Wednesday, April 22, 2009

Cat box



The current Straitjacket Ninja script I'm working on is numbered 17. Six-pages in which the nutty ninja interacts with a stray cat.

I'm a cat person. We have two-and-a-half of them. Two we feed, stroke, de-flea, talk to, and play with. The half-a-cat is one that sneaks in late at night and eats whatever the other two have left behind. This stray black and white cat is old, judging from the fur at it's temples, and very cautious. It has let me stroke it twice, purring each time, but it doesn't seem to want to repeat the petting in a hurry.

My wife is less enamoured with the half-a-cat than I am, mainly because it has been responsible for occasional puddles of pee in various corners of the house. However, she puts up with my attempts to make this stray our third cat. She is a very understanding woman.

The stray cat in the script is black and orange, because that's the colour specified in the classic song, Stray Cat Strut by the Stray Cats. I've borrowed and adapted snippets of lyrics and the title, from the song for the story. Our straitjacketed ninja envies the freedom of the cat, and reveals some of the mixed-up workings in his less-than-sane mind.

I found this episode slow to write because it focuses on the twisted logic of the hero. The first incarnation of SN back in the 90s was a very one-dimensional character -- based on a stand-out doodle of Simon's on a page of random ideas. This time around we have worked hard to make SN something more than a one-joke parody while still retaining the silly and wacky things that made him locally popular in the first place.

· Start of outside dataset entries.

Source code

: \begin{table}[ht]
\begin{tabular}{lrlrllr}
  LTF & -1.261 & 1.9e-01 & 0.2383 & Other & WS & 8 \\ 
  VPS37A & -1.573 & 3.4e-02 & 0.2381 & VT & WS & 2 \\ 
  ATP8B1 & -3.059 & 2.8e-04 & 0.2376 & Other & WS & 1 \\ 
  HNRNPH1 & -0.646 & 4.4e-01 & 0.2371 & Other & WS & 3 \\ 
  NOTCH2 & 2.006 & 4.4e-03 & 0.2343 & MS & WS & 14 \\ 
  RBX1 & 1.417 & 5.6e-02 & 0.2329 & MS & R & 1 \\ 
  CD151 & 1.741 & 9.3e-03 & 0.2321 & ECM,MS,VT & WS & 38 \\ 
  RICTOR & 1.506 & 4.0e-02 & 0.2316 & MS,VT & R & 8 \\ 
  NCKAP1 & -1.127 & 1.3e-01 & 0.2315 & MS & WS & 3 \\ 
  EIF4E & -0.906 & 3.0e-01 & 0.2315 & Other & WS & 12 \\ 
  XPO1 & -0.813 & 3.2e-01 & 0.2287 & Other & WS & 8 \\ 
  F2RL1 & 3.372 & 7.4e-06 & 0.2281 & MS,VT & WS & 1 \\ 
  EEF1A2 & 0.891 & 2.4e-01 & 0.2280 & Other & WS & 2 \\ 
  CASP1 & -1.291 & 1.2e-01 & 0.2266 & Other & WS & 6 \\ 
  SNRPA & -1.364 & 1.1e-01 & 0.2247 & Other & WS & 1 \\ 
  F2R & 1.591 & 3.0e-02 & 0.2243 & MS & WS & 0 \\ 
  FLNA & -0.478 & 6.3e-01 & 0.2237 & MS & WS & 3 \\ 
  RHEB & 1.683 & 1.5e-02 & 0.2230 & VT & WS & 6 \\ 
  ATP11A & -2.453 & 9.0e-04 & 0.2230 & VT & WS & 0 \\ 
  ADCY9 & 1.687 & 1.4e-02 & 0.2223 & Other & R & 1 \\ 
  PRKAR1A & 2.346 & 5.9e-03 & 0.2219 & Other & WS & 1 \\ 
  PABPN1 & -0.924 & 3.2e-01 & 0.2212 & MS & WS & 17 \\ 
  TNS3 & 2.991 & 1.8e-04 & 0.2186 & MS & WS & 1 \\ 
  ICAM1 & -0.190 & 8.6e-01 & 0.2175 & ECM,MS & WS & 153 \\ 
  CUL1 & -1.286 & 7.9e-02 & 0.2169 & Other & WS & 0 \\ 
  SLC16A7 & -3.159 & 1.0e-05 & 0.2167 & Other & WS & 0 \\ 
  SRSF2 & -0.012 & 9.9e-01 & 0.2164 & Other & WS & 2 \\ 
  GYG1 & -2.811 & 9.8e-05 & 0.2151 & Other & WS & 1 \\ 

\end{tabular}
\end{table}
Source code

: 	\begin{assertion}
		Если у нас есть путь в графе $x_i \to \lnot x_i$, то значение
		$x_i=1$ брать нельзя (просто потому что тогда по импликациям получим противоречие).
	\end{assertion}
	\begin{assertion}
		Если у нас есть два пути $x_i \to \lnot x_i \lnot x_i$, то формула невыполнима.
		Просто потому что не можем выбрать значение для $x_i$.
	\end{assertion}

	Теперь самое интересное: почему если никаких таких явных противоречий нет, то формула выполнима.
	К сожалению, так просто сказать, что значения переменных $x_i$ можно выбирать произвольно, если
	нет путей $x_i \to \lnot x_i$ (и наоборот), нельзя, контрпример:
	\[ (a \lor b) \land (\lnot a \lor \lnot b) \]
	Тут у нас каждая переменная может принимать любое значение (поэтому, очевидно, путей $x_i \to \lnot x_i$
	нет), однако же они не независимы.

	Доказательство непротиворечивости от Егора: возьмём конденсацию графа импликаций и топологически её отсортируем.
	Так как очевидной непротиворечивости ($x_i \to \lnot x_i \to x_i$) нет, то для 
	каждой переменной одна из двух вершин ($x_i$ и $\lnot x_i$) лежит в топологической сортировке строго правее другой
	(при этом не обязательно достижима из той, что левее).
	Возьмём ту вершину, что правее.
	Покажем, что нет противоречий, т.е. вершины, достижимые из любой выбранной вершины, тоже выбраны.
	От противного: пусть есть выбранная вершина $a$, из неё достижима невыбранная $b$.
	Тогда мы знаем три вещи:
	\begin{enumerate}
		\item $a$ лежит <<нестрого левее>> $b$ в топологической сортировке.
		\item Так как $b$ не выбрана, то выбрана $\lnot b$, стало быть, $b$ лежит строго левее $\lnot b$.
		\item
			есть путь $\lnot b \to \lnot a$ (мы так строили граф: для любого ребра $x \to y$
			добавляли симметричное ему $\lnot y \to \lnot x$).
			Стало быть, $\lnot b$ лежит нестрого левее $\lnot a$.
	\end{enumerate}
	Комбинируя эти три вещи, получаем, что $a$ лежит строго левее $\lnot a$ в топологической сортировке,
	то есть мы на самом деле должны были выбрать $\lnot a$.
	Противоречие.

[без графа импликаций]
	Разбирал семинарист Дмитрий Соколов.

I quickly constructed the skeleton of the script, noting down what needed to happen on each page, coming up with the actions of the cat. But the words coming from the mouth of our straitjacketed hero eluded me. I knew the kinds of things he needed to say in order to make it a story. I knew what drives him, how he sees the world. But for some reason the words wouldn't some out of his lips.

For the last few days I kept coming back to the script. Deleting a line or two. Adding some punctuation. Messing with it, but not really getting anywhere. Then one night after a few glasses of wine, when the sleep deprivation from living in a house with a wee baby was really starting to take its toll, the ramblings of Straitjacket Ninja just poured out. My zonked brain was in just the right mood to channel the speech of the insane one.

All that remains now is to add some panel descriptions and tidy things up and another script will be done. I'm already churning away on the next one in my head.

Art copyright Simon Morse

1 comment:

  1. I assume your half-cat is named Schrödinger?